Libvirt: Use the virtlogd deamon

https://blueprints.launchpad.net/nova/+spec/libvirt-virtlogd

If the serial console feature is enabled on a compute node with [serial_console].enabled = True it deactivates the logging of the boot messages. From a REST API perspective, this means that the two APIs os-getConsoleOutput and os-getSerialConsole are mutually exclusive. Both APIs can be valuable for cloud operators in the case when something goes wrong during the launch of an instance. This blueprint wants to lift the XOR relationship between those two REST APIs.

Problem description

The problem can be seen in the method _create_serial_console_devices in the libvirt driver. The simplified logic is:

def _create_serial_console_devices(self, guest, instance, flavor,
                                   image_meta):
    if CONF.serial_console.enabled:
        console = vconfig.LibvirtConfigGuestSerial()
        console.type = "tcp"
        guest.add_device(console)
    else:
        consolelog = vconfig.LibvirtConfigGuestSerial()
        consolelog.type = "file"
        guest.add_device(consolelog)

This if-else establishes the XOR relationship between having a log of the guest’s boot messages or getting a handle to the guest’s serial console. From a driver point of view, this means getting valid return values for the method get_serial_console or get_console_output which are used to satisfy the two REST APIs os-getConsoleOutput and os-getSerialConsole.

Use Cases

From an end user point of view, this means that, with the current state, it is possible to get the console output of an instance on host A (serial console is not enabled) but after a rebuild on host B (serial console is enabled) it is not possible to get the console output. As an end user is not aware of the host’s configuration, this could be a confusing experience. Written that down I’m wondering why the serial console was designed with a compute node scope and not with an instance scope, but that’s another discussion I don’t want to do here.

After the implementation, deployers will have both means by hand if there is something wrong during the launch of an instance. The persisted log in case the instance crashed AND the serial console in case the instance launched but has issues, for example a failed establishing of networking so that SSH access is not possible. Also, they will be impacted with a new dependency on the hosts (see Dependencies).

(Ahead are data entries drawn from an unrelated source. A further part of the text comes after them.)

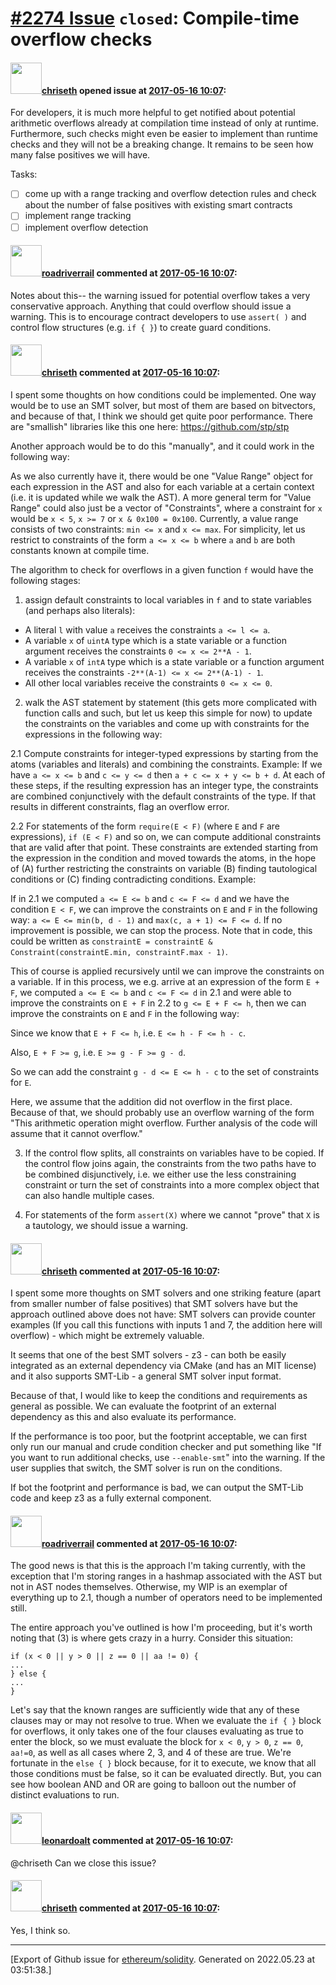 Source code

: # [\#2274 Issue](https://github.com/ethereum/solidity/issues/2274) `closed`: Compile-time overflow checks

#### <img src="https://avatars.githubusercontent.com/u/9073706?v=4" width="50">[chriseth](https://github.com/chriseth) opened issue at [2017-05-16 10:07](https://github.com/ethereum/solidity/issues/2274):

For developers, it is much more helpful to get notified about potential arithmetic overflows already at compilation time instead of only at runtime. Furthermore, such checks might even be easier to implement than runtime checks and they will not be a breaking change. It remains to be seen how many false positives we will have.

Tasks:

 - [ ] come up with a range tracking and overflow detection rules and check about the number of false positives with existing smart contracts
 - [ ] implement range tracking
 - [ ] implement overflow detection

#### <img src="https://avatars.githubusercontent.com/u/614752?u=4c77f6927a321440a9a2807451e7ebf9fb3fd229&v=4" width="50">[roadriverrail](https://github.com/roadriverrail) commented at [2017-05-16 10:07](https://github.com/ethereum/solidity/issues/2274#issuecomment-304879052):

Notes about this-- the warning issued for potential overflow takes a very conservative approach.  Anything that could overflow should issue a warning.  This is to encourage contract developers to use `assert( )` and control flow structures (e.g. `if { }`) to create guard conditions.

#### <img src="https://avatars.githubusercontent.com/u/9073706?v=4" width="50">[chriseth](https://github.com/chriseth) commented at [2017-05-16 10:07](https://github.com/ethereum/solidity/issues/2274#issuecomment-310323184):

I spent some thoughts on how conditions could be implemented. One way would be to use an SMT solver, but most of them are based on bitvectors, and because of that, I think we should get quite poor performance. There are "smallish" libraries like this one here: https://github.com/stp/stp

Another approach would be to do this "manually", and it could work in the following way:

As we also currently have it, there would be one "Value Range" object for each expression in the AST and also for each variable at a certain context (i.e. it is updated while we walk the AST). A more general term for "Value Range" could also just be a vector of "Constraints", where a constraint for `x` would be `x < 5`, `x >= 7` or `x & 0x100 = 0x100`. Currently, a value range consists of two constraints: `min <= x` and `x <= max`. For simplicity, let us restrict to constraints of the form `a <= x <= b` where `a` and `b` are both constants known at compile time.

The algorithm to check for overflows in a given function `f` would have the following stages:

1. assign default constraints to local variables in `f` and to state variables (and perhaps also literals):

 - A literal `l` with value `a` receives the constraints `a <= l <= a`.
 - A variable `x` of `uintA` type which is a state variable or a function argument receives the constraints `0 <= x <= 2**A - 1`.
 - A variable `x` of `intA` type which is a state variable or a function argument receives the constraints `-2**(A-1) <= x <= 2**(A-1) - 1`.
 - All other local variables receive the constraints `0 <= x <= 0`.

2. walk the AST statement by statement (this gets more complicated with function calls and such, but let us keep this simple for now) to update the constraints on the variables and come up with constraints for the expressions in the following way:

2.1 Compute constraints for integer-typed expressions by starting from the atoms (variables and literals) and combining the constraints. Example: If we have `a <= x <= b` and `c <= y <= d` then `a + c <= x + y <= b + d`. At each of these steps, if the resulting expression has an integer type, the constraints are combined conjunctively with the default constraints of the type. If that results in different constraints, flag an overflow error.

2.2 For statements of the form `require(E < F)` (where `E` and `F` are expressions), `if (E < F)` and so on, we can compute additional constraints that are valid after that point. These constraints are extended starting from the expression in the condition and moved towards the atoms, in the hope of (A) further restricting the constraints on variable (B) finding tautological conditions or (C) finding contradicting conditions. Example:

If in 2.1 we computed `a <= E <= b` and `c <= F <= d` and we have the condition `E < F`, we can improve the constraints on `E` and `F` in the following way: `a <= E <= min(b, d - 1)` and `max(c, a + 1) <= F <= d`. If no improvement is possible, we can stop the process. Note that in code, this could be written as `constraintE = constraintE & Constraint(constraintE.min, constraintF.max - 1)`.

This of course is applied recursively until we can improve the constraints on a variable. If in this process, we e.g. arrive at an expression of the form `E + F`, we computed `a <= E <= b` and `c <= F <= d` in 2.1 and were able to improve the constraints on `E + F` in 2.2 to `g <= E + F <= h`, then we can improve the constraints on `E` and `F` in the following way:

Since we know that `E + F <= h`, i.e. `E <= h - F <= h - c`.

Also, `E + F >= g`, i.e. `E >= g - F >= g - d`.

So we can add the constraint `g - d <= E <= h - c` to the set of constraints for `E`.

Here, we assume that the addition did not overflow in the first place. Because of that, we should probably use an overflow warning of the form "This arithmetic operation might overflow. Further analysis of the code will assume that it cannot overflow."


3. If the control flow splits, all constraints on variables have to be copied. If the control flow joins again, the constraints from the two paths have to be combined disjunctively, i.e. we either use the less constraining constraint or turn the set of constraints into a more complex object that can also handle multiple cases.

4. For statements of the form `assert(X)` where we cannot "prove" that `X` is a tautology, we should issue a warning.

#### <img src="https://avatars.githubusercontent.com/u/9073706?v=4" width="50">[chriseth](https://github.com/chriseth) commented at [2017-05-16 10:07](https://github.com/ethereum/solidity/issues/2274#issuecomment-311050196):

I spent some more thoughts on SMT solvers and one striking feature (apart from smaller number of false positives) that SMT solvers have but the approach outlined above does not have: SMT solvers can provide counter examples (If you call this functions with inputs 1 and 7, the addition here will overflow) - which might be extremely valuable.

It seems that one of the best SMT solvers - z3 - can both be easily integrated as an external dependency via CMake (and has an MIT license) and it also supports SMT-Lib - a general SMT solver input format.

Because of that, I would like to keep the conditions and requirements as general as possible. We can evaluate the footprint of an external dependency as this and also evaluate its performance.

If the performance is too poor, but the footprint acceptable, we can first only run our manual and crude condition checker and put something like "If you want to run additional checks, use `--enable-smt`" into the warning. If the user supplies that switch, the SMT solver is run on the conditions.

If bot the footprint and performance is bad, we can output the SMT-Lib code and keep z3 as a fully external component.

#### <img src="https://avatars.githubusercontent.com/u/614752?u=4c77f6927a321440a9a2807451e7ebf9fb3fd229&v=4" width="50">[roadriverrail](https://github.com/roadriverrail) commented at [2017-05-16 10:07](https://github.com/ethereum/solidity/issues/2274#issuecomment-311232341):

The good news is that this is the approach I'm taking currently, with the exception that I'm storing ranges in a hashmap associated with the AST but not in AST nodes themselves.  Otherwise, my WIP is an exemplar of everything up to 2.1, though a number of operators need to be implemented still.

The entire approach you've outlined is how I'm proceeding, but it's worth noting that (3) is where gets crazy in a hurry.  Consider this situation:

```
if (x < 0 || y > 0 || z == 0 || aa != 0) {
...
} else {
...
}
```

Let's say that the known ranges are sufficiently wide that any of these clauses may or may not resolve to true.  When we evaluate the `if { }` block for overflows, it only takes one of the four clauses evaluating as true to enter the block, so we must evaluate the block for `x < 0`, `y > 0`, `z == 0`, `aa!=0`, as well as all cases where 2, 3, and 4 of these are true.  We're fortunate in the `else { }` block because, for it to execute, we know that all those conditions must be false, so it can be evaluated directly.  But, you can see how boolean AND and OR are going to balloon out the number of distinct evaluations to run.

#### <img src="https://avatars.githubusercontent.com/u/504195?u=ce2facd14af9fd474ebff49f0d44891f56f7500f&v=4" width="50">[leonardoalt](https://github.com/leonardoalt) commented at [2017-05-16 10:07](https://github.com/ethereum/solidity/issues/2274#issuecomment-382347494):

@chriseth Can we close this issue?

#### <img src="https://avatars.githubusercontent.com/u/9073706?v=4" width="50">[chriseth](https://github.com/chriseth) commented at [2017-05-16 10:07](https://github.com/ethereum/solidity/issues/2274#issuecomment-382363936):

Yes, I think so.


-------------------------------------------------------------------------------



[Export of Github issue for [ethereum/solidity](https://github.com/ethereum/solidity). Generated on 2022.05.23 at 03:51:38.]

Developers won’t be impacted.

Proposed change

I’d like to switch from the log file to the virtlogd deamon. This logging deamon was announced on the libvirt ML [1] and is available with libvirt version 1.3.3 and Qemu 2.7.0. This logging deamon handles the output from the guest’s console and writes it into the file /var/log/libvirt/qemu/guestname-serial0.log on the host but truncates/rotates that log so that it doesn’t exhaust the hosts disk space (this would solve an old bug [3]).

Nova would generate:

<serial type="tcp">
  <source mode="connect" host="0.0.0.0" service="2445"/>
  <log file="/var/log/libvirt/qemu/guestname-serial0.log" append="on"/>
  <protocol type="raw"/>
  <target port="1"/>
</serial>

For providing the console log data, nova would need to read the console log file from disk directly. As the log file gets rotated automatically we have to ensure that all necessary rotated log files get read to satisfy the upper limit of the get_console_output driver API contract.

FAQ

  1. How is the migration/rebuild handled? The 4 cases which are possible (based on the node’s patch level):

    1. N -> N: Neither source nor target node is patched. That’s what we have today. Nothing to do.

    2. N -> N+1: The target node is patched, which means it can make use of the output from virtlogd. Can we “import” the existing log of the source node into the virtlogd logs of the target node?

      A: The guest will keep its configuration from the source host and don’t make use of the virtlogd service until it gets rebuilt.

    3. N+1 -> N: The source node is patched and the instance gets migrated to a target node which cannot utilize the virtlogd output. If the serial console is enable on the target node, do we throw away the log because we cannot update it on the target node

      A: In the case of migration to an old host, we try to copy the existing log file across, and configure the guest with the type=tcp backend. This provides ongoing support for interactive console. The log file will remain unchanged if possible. A failed copy operation should not prevent the migration of the guest.

    4. N+1 -> N+1: Source and target node are patched. Will libvirt migrate the existing log from the source node too, which would solve another open bug [4].

  2. Q: Could a stalling of the guest happen if nova-compute is reading the log file and virtlogd tries to write to the file but is blocked?

    A: No, virtlogd will ensure things are fully parallelized

  3. Q: The virtlogd deamon has a 1:1 relationship to a compute node. It would be interesting how well it performs when, for example, hundreds of instances are running on one compute node.

    A: We could add a I/O rate limit to virtlogd so it refuses to read data too quickly from a single guest. This prevents a single guest DOS’ing the host.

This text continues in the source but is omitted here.